Cybersecurity due diligence has several important aspects that must be considered, including review of the governance, processes, and controls in place and agreed upon by management at your company. The goal is to monitor and identify threats and protect against possible cyber risks and vulnerabilities. A standard list of cybersecurity factors that has been widely accepted and discussed are the 5 Cs:  Change, Compliance, Cost, Continuity, and Coverage. Using these factors can help manufacturing companies with an unestablished or poor cybersecurity policy create one that is comprehensive and effective.  

Business Continuity Plans. Most foundries have good business continuity plans––care should be taken to incorporate cybersecurity into their existing plans.  

A crucial factor to consider: Never assume your business continuity plan as final––instead, it is work in progress. You should make time to evaluate it regularly, update it often, and make sure everyone in the business is aware of their roles. Over the last couple of years, we’ve seen a shift in backup/restore methodologies. Just having a procedure for reliable backup and restore is no longer sufficient. A company must consider factors like recovery time objective (RTO) and recovery point objective (RPO), which are standard industry measures of potential data and time lost during an outage. Additionally, you want to make sure that hackers are not able to access your back-ups, in the unlikely event they infect your network with encryption malware.  

Cybersecurity Talent. Role-based training is important for everyone in the organization, especially senior managers. Consider training IT and financial personnel for cybersecurity roles––great certification programs and university programs are available.  
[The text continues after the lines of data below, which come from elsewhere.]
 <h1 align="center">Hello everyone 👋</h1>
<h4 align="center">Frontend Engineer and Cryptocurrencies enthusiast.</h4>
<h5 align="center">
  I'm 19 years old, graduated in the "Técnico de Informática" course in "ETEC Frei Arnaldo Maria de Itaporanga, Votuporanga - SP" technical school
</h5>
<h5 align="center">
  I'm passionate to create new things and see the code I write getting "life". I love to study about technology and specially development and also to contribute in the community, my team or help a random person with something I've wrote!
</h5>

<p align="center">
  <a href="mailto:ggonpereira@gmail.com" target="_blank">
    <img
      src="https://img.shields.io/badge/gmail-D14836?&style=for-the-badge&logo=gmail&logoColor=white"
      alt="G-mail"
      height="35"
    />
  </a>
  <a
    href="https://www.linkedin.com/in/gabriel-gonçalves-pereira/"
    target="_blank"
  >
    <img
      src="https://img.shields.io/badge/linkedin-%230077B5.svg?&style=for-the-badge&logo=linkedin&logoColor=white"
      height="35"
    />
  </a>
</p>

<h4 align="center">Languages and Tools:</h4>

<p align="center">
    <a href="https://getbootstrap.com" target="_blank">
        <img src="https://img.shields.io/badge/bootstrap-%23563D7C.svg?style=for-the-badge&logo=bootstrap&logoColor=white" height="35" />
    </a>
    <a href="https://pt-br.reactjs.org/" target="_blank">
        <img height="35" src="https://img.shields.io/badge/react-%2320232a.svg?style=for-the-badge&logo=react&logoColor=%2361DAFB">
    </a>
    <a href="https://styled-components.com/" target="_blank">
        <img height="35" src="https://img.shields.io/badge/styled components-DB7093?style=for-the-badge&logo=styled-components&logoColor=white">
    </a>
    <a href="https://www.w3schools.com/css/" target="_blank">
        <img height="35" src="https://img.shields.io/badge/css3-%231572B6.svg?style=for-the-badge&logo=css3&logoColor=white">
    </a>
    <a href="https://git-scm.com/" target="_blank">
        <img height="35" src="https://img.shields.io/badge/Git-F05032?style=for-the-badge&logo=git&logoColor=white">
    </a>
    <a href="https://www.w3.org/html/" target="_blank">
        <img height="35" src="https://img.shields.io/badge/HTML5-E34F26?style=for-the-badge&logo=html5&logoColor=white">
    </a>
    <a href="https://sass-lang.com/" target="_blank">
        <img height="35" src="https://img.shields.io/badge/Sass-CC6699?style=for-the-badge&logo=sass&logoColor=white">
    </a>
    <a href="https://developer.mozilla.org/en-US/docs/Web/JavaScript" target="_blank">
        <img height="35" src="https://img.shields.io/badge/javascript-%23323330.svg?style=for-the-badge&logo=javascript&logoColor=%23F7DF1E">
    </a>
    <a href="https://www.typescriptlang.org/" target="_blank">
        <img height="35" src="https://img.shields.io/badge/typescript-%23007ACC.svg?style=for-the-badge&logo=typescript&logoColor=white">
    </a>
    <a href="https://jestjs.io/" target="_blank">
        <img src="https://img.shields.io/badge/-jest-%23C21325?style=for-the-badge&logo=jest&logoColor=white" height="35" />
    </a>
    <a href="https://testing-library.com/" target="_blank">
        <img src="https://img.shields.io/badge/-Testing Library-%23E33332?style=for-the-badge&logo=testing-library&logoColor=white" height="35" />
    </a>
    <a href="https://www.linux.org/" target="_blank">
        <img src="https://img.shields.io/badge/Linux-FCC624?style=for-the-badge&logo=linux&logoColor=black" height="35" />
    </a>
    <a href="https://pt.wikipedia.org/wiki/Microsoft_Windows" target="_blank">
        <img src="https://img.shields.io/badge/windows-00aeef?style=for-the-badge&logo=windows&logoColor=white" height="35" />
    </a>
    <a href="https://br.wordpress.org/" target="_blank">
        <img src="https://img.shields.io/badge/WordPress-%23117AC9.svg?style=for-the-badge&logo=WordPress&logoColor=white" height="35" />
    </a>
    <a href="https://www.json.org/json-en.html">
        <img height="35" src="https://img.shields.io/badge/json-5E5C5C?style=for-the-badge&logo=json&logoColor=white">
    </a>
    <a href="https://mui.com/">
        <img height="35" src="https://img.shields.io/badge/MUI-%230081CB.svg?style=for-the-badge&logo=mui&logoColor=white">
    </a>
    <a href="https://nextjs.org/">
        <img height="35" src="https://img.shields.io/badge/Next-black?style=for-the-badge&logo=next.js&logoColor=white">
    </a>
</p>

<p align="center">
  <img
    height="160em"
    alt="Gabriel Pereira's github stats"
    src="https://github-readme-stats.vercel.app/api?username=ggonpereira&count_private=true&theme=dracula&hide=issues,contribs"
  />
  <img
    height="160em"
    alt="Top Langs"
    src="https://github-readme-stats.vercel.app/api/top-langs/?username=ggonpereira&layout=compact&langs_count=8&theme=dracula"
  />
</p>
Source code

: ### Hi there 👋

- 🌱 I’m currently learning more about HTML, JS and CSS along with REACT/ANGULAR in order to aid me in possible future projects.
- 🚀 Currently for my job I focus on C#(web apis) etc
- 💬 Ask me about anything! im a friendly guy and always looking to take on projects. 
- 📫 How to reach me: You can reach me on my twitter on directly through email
IT Budgets. The goal is not necessarily to acquire the most modern and technologically advanced solutions, which may end up being expensive but not effective. Several time-tested technologies are available that are reasonably priced and effective. Create reasonable budgets and measure effectiveness of investments in various cyber technologies and education programs. 

Stay Current. Several government and other resources are available so manufacturing companies can keep track of the latest threats to the manufacturing industry along with resources. (See sidebar on page XX).) Foundries need to do a better job of cooperating and coordinating their efforts with federal, state, and local authorities, as well as their industry groups. We, as an industry, already do that well with our metalcasting technologies and practices. 
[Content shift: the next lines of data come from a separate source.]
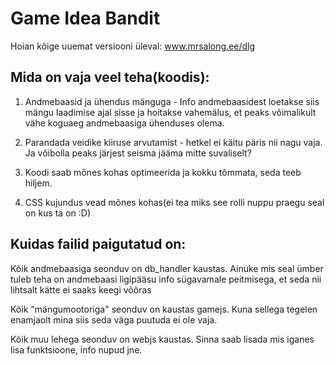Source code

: # Game Idea Bandit

Hoian kõige uuemat versiooni üleval: www.mrsalong.ee/dlg

## Mida on vaja veel teha(koodis):

1) Andmebaasid ja ühendus mänguga - Info andmebaasidest loetakse siis mängu laadimise ajal sisse ja hoitakse vahemälus, et peaks
võimalikult vähe koguaeg andmebaasiga ühenduses olema.

2) Parandada veidike kiiruse arvutamist - hetkel ei käitu päris nii nagu vaja. Ja võibolla peaks järjest seisma jääma mitte suvaliselt?

3) Koodi saab mõnes kohas optimeerida ja kokku tõmmata, seda teeb hiljem.

4) CSS kujundus vead mõnes kohas(ei tea miks see rolli nuppu praegu seal on kus ta on :D)

## Kuidas failid paigutatud on:

Kõik andmebaasiga seonduv on db_handler kaustas. Ainuke mis seal ümber tuleb teha on andmebaasi ligipääsu info sügavamale peitmisega, et seda nii lihtsalt kätte ei saaks keegi võõras

Kõik "mängumootoriga" seonduv on kaustas gamejs. Kuna sellega tegelen enamjaolt mina siis seda väga puutuda ei ole vaja.

Kõik muu lehega seonduv on webjs kaustas. Sinna saab lisada mis iganes lisa funktsioone, info nupud jne.
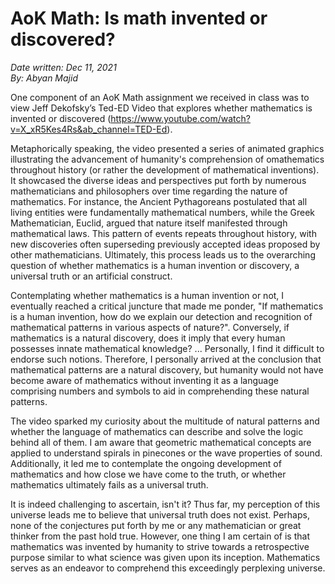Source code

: # AoK Math: Is math invented or discovered?

*Date written: Dec 11, 2021* \
*By: Abyan Majid*

One component of an AoK Math assignment we received in class was to view Jeff Dekofsky’s Ted-ED Video that explores whether mathematics is invented or discovered (https://www.youtube.com/watch?v=X_xR5Kes4Rs&ab_channel=TED-Ed).

Metaphorically speaking, the video presented a series of animated graphics illustrating the advancement of humanity's comprehension of omathematics throughout history (or rather the development of mathematical inventions). It showcased the diverse ideas and perspectives put forth by numerous mathematicians and philosophers over time regarding the nature of mathematics. For instance, the Ancient Pythagoreans postulated that all living entities were fundamentally mathematical numbers, while the Greek Mathematician, Euclid, argued that nature itself manifested through mathematical laws. This pattern of events repeats throughout history, with new discoveries often superseding previously accepted ideas proposed by other mathematicians. Ultimately, this process leads us to the overarching question of whether mathematics is a human invention or discovery, a universal truth or an artificial construct.

Contemplating whether mathematics is a human invention or not, I eventually reached a critical juncture that made me ponder, "If mathematics is a human invention, how do we explain our detection and recognition of mathematical patterns in various aspects of nature?". Conversely, if mathematics is a natural discovery, does it imply that every human possesses innate mathematical knowledge? ... Personally, I find it difficult to endorse such notions. Therefore, I personally arrived at the conclusion that mathematical patterns are a natural discovery, but humanity would not have become aware of mathematics without inventing it as a language comprising numbers and symbols to aid in comprehending these natural patterns.

The video sparked my curiosity about the multitude of natural patterns and whether the language of mathematics can describe and solve the logic behind all of them. I am aware that geometric mathematical concepts are applied to understand spirals in pinecones or the wave properties of sound. Additionally, it led me to contemplate the ongoing development of mathematics and how close we have come to the truth, or whether mathematics ultimately fails as a universal truth.

It is indeed challenging to ascertain, isn't it? Thus far, my perception of this universe leads me to believe that universal truth does not exist. Perhaps, none of the conjectures put forth by me or any mathematician or great thinker from the past hold true. However, one thing I am certain of is that mathematics was invented by humanity to strive towards a retrospective purpose similar to what science was given upon its inception. Mathematics serves as an endeavor to comprehend this exceedingly perplexing universe.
The company’s board of directors and senior management must be involved in and support their company’s cybersecurity strategy, as well as continue to be updated on all activity and defense efforts. Cybersecurity is everyone’s business. We suggest a risk-based approach to the management of cyberthreats and existing vulnerabilities––integrate cybersecurity as part of your company's business and manufacturing activities. This includes areas of awareness training, budget, and communication policies. This matter will continue to be important for foundries, and ongoing research and cooperation is suggested between foundries, government organizations, and manufacturing associations.